The question is a very good one as you realise that not rejecting normality in a normality test does not guarantee you that the "true" distribution is "approximately Gaussian".
Unfortunately my answer to your question will be disappointing and to some extent worrying.
If you wanted to show convincingly, backed up by theory, that anything is truly "approximately Gaussian", you'd need to define formally what that means. Such a definition would normally state that the data come from some true distribution $P$ and involve a distance measure $d$ between distributions. Then it would state that there exists a normal distribution $Q$ with appropriate parameters so that $d(P,Q)$ is small enough.

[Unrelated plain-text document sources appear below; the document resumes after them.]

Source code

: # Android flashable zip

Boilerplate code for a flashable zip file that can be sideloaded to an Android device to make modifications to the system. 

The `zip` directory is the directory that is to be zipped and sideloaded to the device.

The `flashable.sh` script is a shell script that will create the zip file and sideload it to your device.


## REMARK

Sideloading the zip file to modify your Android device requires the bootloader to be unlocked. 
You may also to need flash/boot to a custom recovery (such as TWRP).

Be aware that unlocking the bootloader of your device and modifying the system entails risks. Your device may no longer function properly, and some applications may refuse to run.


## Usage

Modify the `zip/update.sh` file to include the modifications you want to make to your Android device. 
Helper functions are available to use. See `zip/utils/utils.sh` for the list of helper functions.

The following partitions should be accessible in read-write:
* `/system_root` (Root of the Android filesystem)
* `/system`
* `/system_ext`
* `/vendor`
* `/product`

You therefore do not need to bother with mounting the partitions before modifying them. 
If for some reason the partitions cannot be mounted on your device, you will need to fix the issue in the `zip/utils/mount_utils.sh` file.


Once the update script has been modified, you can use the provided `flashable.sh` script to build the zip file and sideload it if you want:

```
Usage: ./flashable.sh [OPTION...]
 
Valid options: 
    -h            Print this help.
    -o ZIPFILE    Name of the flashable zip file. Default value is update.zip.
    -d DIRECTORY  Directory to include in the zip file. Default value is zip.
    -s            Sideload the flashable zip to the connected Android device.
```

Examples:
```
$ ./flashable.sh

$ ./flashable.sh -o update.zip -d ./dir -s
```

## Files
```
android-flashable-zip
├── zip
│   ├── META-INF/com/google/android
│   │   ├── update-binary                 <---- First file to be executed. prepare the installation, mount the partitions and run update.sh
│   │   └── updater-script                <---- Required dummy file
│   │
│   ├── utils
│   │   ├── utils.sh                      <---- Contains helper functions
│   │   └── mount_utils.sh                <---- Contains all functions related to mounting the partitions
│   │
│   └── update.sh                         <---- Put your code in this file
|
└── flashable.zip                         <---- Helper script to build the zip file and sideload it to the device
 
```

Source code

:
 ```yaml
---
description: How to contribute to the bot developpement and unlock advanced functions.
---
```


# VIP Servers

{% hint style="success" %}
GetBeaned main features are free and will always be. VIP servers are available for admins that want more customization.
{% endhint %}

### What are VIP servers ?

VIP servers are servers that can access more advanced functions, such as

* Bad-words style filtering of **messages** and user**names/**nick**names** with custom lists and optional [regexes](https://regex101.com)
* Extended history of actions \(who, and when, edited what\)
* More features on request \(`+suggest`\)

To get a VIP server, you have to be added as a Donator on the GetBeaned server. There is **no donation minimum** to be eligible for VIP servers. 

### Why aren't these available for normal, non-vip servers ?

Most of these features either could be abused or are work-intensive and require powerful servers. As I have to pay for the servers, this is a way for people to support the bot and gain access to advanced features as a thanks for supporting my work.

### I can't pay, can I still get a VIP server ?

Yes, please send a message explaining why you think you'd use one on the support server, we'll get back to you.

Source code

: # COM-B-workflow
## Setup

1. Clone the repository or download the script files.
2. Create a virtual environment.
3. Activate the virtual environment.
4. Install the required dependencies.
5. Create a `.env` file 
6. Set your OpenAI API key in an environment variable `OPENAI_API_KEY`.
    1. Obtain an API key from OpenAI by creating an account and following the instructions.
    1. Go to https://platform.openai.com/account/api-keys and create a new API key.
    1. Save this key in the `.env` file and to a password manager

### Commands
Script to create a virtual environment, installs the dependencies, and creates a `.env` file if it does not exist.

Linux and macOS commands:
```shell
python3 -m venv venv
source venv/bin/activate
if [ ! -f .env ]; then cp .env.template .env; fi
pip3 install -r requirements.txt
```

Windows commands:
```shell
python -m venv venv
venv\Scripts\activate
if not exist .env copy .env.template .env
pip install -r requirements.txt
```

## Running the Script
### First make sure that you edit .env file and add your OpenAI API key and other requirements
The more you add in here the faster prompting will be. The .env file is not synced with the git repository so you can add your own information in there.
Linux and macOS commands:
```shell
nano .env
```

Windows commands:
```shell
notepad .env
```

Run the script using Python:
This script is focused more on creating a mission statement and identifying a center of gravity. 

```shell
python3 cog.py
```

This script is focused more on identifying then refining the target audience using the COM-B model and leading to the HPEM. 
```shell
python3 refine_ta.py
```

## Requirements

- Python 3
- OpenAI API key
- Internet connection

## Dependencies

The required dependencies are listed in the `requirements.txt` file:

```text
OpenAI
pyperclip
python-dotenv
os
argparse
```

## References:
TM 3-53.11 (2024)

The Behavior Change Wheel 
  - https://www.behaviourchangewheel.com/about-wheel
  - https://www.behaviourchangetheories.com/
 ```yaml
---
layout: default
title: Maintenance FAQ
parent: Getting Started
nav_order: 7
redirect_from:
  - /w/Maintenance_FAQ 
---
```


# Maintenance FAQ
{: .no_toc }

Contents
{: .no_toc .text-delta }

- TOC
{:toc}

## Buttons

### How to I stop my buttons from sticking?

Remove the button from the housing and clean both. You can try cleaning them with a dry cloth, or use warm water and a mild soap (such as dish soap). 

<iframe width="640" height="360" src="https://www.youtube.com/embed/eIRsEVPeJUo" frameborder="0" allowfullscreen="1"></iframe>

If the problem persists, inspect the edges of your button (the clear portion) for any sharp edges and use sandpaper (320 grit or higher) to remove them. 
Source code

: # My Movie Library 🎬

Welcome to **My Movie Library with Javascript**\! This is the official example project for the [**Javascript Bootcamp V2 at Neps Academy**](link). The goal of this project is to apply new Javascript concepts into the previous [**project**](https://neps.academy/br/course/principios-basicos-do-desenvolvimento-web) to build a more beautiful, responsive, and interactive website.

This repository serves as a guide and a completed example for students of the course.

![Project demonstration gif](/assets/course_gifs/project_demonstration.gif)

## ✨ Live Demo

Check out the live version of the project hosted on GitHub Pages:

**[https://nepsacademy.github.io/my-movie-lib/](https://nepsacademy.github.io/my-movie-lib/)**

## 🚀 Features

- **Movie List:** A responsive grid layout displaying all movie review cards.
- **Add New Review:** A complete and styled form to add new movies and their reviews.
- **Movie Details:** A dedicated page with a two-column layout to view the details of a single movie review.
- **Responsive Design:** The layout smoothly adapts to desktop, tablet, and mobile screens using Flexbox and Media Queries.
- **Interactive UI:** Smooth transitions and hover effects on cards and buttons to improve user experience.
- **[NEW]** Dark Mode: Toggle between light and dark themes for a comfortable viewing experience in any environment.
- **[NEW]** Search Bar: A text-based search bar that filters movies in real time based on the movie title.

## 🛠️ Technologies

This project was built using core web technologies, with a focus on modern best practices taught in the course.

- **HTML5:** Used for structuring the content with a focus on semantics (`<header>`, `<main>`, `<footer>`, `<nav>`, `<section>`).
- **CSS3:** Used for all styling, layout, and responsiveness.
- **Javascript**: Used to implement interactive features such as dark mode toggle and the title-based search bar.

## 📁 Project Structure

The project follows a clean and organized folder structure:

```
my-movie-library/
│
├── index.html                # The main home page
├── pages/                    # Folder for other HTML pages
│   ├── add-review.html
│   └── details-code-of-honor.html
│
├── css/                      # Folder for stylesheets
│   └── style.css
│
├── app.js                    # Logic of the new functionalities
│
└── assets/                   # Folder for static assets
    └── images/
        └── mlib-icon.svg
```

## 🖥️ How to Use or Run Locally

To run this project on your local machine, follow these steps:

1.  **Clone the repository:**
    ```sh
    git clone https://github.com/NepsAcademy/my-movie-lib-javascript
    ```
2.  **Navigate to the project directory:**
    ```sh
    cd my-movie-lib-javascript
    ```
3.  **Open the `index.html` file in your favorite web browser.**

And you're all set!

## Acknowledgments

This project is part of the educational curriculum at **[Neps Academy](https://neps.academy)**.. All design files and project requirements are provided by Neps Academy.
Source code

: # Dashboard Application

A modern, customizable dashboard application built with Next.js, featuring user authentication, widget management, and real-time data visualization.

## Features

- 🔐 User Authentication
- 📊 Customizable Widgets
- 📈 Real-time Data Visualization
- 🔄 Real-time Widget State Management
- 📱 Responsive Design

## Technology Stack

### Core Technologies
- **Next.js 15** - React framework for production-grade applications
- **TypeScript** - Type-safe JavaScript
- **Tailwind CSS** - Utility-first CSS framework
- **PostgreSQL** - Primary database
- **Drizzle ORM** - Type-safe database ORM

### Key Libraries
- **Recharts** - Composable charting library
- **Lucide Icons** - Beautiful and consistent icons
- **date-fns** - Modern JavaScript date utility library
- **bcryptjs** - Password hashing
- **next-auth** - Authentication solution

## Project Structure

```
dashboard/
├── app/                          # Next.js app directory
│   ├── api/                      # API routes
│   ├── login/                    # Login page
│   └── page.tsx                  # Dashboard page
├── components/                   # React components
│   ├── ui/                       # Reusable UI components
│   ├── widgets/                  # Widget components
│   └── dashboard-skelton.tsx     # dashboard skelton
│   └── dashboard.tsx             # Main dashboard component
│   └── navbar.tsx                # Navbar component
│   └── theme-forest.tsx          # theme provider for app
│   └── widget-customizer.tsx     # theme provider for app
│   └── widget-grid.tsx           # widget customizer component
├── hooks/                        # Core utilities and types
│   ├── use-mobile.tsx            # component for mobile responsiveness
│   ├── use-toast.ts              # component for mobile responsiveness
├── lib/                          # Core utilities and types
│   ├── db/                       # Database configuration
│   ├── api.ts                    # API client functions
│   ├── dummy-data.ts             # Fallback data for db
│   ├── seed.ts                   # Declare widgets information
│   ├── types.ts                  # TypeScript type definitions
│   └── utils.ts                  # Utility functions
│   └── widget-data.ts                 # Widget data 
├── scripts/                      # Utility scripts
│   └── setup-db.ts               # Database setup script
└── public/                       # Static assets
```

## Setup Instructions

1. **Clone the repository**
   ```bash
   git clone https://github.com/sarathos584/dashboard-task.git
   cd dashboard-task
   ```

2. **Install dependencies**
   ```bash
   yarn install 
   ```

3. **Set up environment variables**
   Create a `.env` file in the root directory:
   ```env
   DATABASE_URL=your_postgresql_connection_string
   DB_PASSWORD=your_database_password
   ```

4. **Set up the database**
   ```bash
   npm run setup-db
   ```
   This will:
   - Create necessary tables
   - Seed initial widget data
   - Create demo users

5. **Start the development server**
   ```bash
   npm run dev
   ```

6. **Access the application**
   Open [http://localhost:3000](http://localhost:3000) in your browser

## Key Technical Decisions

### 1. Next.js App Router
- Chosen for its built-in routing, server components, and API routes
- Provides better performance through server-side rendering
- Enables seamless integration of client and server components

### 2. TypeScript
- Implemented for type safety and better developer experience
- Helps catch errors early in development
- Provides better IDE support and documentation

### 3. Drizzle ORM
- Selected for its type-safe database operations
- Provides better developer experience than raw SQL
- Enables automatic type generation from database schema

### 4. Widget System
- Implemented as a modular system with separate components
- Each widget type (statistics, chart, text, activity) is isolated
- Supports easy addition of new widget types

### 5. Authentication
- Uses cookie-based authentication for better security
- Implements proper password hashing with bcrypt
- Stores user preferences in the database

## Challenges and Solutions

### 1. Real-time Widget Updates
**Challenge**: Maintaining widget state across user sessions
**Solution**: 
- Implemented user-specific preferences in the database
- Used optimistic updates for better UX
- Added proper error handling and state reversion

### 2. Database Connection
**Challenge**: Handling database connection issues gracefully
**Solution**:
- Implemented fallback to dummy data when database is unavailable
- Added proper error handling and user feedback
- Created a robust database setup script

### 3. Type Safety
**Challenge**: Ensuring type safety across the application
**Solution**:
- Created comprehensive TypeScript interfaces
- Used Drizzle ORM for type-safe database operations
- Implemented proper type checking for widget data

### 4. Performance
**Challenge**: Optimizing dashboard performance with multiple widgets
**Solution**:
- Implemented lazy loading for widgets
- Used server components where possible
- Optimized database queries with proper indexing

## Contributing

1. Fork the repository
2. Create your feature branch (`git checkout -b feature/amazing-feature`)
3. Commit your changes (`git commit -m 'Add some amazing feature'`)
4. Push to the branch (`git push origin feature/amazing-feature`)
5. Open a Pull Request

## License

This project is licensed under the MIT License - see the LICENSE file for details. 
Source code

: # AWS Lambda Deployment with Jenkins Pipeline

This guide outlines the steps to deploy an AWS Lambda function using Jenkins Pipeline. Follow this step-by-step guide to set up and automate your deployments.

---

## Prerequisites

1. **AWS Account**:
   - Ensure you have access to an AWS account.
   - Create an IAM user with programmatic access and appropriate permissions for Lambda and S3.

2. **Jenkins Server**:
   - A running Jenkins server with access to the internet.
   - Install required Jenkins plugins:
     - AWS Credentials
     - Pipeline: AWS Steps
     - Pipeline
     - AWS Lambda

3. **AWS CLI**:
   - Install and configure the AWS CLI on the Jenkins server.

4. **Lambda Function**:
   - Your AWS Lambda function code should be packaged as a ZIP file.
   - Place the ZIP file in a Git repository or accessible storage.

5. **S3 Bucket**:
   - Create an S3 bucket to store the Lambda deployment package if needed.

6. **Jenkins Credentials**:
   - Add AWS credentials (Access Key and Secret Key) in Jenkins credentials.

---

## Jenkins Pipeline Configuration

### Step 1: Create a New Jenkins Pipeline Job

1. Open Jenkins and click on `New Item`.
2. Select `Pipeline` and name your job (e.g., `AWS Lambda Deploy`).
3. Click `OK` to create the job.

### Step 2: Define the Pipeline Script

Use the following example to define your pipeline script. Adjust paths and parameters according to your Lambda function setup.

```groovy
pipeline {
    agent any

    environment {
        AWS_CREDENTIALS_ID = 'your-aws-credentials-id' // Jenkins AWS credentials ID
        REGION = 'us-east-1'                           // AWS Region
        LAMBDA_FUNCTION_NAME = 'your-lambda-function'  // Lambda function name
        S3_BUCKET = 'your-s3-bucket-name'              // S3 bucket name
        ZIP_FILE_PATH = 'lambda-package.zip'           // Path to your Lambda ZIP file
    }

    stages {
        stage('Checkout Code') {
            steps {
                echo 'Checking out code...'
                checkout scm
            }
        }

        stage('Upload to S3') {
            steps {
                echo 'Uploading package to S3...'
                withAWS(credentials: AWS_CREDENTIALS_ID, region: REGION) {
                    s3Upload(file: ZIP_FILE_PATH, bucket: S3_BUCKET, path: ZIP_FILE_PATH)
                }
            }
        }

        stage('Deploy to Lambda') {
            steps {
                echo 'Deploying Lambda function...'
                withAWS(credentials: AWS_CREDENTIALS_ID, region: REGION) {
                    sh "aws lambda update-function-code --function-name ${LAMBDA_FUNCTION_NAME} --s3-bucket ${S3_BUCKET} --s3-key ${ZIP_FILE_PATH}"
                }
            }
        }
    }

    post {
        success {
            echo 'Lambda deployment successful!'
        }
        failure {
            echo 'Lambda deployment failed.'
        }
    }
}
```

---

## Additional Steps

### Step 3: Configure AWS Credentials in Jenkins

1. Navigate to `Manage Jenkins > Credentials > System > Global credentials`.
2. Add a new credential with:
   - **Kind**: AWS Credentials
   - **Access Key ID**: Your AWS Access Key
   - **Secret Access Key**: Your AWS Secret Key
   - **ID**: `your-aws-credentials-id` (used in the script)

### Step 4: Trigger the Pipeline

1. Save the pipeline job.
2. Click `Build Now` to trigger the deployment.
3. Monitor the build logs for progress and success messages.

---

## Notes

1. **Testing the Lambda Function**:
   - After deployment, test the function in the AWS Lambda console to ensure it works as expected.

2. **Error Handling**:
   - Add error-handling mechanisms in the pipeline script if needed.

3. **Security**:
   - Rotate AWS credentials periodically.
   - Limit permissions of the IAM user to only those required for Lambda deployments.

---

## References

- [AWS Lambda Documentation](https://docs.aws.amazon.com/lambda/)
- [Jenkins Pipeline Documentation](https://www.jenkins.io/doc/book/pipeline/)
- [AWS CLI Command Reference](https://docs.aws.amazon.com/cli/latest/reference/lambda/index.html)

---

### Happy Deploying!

Unfortunately, regardless of what $d$ is, no such thing can be shown for real data, because for starters the existence of a true underlying distribution $P$ is an idealisation, and cannot be secured to be true in reality. With the usual frequentist interpretation of probability, "real existence" of any probability would require infinite repetition of the data generation (in fact not only infinite but also "random" in a certain sense, which is hard to define as has been discussed in the literature on foundations of probability for a long time), which in reality does not happen. Any repetition is finite, and it cannot be guaranteed to be "random". So the very existence of a true probability distribution cannot be guaranteed, which would be a requirement for making sure that this distribution is "approximately something".
What you can do is to make sure that $d(P_n,Q)$ is small enough, where $P_n$ is the empirical distribution of your observed data points. This is in fact what some normality tests do. For example, Kolmogorov-Smirnov will reject normality if $d(P_n,Q)$ is too large, where $d$ is the Kolmogorov distance.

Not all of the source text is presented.